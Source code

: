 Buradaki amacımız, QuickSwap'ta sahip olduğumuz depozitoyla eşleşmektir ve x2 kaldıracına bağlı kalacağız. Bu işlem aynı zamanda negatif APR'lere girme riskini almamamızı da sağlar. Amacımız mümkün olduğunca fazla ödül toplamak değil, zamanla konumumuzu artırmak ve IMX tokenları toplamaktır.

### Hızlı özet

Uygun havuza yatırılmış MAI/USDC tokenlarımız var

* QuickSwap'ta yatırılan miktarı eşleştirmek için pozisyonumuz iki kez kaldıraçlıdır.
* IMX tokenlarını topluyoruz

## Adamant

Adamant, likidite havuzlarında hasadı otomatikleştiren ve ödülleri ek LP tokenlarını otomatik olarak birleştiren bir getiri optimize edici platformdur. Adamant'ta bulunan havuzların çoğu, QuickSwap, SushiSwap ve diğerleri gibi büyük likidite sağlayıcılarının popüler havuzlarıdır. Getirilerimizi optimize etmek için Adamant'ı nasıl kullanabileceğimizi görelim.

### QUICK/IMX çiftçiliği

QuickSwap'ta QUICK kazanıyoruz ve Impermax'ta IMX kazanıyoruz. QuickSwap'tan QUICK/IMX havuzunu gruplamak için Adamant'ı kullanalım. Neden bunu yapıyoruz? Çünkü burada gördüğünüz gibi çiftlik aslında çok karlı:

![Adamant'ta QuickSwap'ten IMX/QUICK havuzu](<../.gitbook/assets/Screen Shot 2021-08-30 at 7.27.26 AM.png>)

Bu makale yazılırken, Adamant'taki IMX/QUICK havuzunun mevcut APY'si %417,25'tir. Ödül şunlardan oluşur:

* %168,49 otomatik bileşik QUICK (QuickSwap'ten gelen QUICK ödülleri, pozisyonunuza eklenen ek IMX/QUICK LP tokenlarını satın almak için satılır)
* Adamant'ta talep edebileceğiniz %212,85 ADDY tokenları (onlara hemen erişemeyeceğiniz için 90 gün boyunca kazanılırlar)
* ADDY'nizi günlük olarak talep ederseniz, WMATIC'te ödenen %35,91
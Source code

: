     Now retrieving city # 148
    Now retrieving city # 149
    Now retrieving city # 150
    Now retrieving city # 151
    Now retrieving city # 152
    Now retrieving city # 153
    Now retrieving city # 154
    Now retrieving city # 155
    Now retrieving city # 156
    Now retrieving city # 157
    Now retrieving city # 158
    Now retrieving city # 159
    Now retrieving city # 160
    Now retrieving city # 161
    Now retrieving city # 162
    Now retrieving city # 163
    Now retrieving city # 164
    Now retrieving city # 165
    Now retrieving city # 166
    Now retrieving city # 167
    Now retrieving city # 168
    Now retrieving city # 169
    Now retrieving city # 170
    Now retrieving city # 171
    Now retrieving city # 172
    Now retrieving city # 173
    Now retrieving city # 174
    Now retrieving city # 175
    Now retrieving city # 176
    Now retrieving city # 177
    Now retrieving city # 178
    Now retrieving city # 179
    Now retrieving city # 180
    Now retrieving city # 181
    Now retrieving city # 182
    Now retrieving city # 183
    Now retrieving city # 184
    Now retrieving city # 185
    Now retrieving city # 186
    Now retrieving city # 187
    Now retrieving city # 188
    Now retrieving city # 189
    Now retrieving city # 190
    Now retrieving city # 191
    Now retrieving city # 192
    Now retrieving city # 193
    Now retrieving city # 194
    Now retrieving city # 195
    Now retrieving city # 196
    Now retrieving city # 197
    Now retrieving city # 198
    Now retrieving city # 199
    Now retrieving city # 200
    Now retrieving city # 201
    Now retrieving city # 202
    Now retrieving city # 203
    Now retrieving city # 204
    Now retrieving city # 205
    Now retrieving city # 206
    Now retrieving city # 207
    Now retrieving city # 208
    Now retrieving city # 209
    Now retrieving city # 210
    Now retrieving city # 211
----------------------------------------
■ Work item
In the entries above, how many lines hold the word "için"? State the number and nothing else.

■ Exercise response
5